* EXERCISE MATERIAL
..........
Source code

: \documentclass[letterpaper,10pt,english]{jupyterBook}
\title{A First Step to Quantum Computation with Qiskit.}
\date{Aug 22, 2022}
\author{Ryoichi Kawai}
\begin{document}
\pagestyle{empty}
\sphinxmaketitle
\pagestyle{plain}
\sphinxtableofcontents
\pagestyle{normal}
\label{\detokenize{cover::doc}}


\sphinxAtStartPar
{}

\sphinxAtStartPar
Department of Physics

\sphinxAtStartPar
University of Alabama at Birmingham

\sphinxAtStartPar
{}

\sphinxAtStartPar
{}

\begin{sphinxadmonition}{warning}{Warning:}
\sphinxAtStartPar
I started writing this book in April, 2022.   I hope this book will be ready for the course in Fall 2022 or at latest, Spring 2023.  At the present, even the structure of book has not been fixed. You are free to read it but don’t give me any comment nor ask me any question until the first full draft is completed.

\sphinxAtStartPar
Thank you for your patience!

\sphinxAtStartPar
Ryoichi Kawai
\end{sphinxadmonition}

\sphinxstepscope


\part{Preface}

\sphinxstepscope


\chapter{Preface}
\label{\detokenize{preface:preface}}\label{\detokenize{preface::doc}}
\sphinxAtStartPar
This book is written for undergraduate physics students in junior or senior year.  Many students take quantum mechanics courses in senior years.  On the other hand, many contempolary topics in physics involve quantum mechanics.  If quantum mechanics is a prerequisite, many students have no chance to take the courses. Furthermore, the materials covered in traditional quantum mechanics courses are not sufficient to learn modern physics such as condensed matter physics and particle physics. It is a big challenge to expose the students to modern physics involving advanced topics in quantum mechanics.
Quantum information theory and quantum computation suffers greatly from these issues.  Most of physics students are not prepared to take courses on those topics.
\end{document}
..........
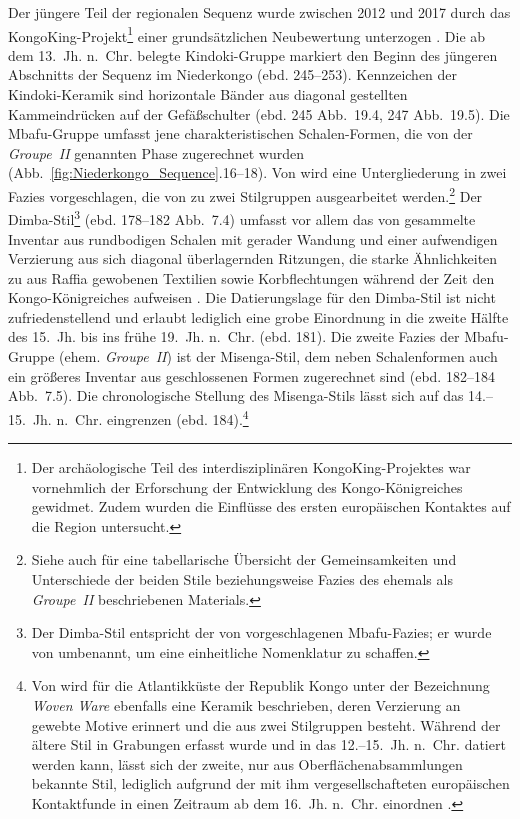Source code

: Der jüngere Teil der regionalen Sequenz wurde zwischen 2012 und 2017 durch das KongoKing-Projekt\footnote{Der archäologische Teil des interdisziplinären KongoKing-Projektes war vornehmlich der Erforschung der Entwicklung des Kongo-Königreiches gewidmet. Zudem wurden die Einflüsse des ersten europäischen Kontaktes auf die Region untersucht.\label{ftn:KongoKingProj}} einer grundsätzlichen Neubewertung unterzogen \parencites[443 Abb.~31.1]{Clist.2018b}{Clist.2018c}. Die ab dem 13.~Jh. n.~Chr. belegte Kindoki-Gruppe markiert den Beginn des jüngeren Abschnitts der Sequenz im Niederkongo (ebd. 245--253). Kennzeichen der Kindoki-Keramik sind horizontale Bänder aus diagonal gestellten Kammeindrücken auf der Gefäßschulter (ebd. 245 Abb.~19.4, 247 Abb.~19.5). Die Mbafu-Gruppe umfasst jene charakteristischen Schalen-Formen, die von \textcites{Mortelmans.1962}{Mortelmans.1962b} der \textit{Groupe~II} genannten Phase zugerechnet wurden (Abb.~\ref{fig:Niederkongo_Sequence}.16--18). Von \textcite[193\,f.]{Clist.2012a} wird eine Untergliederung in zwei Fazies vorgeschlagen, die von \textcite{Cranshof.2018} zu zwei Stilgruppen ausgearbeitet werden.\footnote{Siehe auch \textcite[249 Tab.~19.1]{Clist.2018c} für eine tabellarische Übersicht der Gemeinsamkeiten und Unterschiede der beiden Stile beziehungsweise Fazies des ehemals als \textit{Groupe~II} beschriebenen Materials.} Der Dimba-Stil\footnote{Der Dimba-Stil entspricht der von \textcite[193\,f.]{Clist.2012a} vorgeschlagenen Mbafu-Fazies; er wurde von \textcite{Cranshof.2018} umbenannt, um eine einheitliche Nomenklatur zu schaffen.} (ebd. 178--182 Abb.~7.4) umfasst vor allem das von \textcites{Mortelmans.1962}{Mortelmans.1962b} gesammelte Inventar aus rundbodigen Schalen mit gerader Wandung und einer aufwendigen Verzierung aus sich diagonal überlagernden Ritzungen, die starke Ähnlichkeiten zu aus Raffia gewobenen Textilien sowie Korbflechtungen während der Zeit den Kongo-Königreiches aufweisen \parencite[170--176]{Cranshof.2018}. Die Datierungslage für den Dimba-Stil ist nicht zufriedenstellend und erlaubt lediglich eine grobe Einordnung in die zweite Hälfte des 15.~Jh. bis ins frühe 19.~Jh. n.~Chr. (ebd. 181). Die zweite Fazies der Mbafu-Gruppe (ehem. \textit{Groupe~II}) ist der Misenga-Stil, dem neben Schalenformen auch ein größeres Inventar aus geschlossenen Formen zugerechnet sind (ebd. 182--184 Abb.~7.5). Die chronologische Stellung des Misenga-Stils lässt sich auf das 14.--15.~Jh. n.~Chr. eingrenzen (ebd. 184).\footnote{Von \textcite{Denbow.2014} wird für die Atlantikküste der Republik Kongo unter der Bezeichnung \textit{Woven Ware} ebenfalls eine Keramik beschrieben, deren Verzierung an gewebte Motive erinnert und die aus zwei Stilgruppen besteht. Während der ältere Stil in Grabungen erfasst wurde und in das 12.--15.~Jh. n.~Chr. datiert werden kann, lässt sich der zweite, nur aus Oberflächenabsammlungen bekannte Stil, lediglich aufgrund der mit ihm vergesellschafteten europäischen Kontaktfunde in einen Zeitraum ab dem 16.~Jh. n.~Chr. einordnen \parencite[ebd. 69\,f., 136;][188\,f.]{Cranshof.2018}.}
..........
* WHAT TO WORK ON
Which lines hold the word "detokenize"? Copy each of them from the records.

* YOUR RESPONSE
\label{\detokenize{cover::doc}}
\label{\detokenize{preface:preface}}\label{\detokenize{preface::doc}}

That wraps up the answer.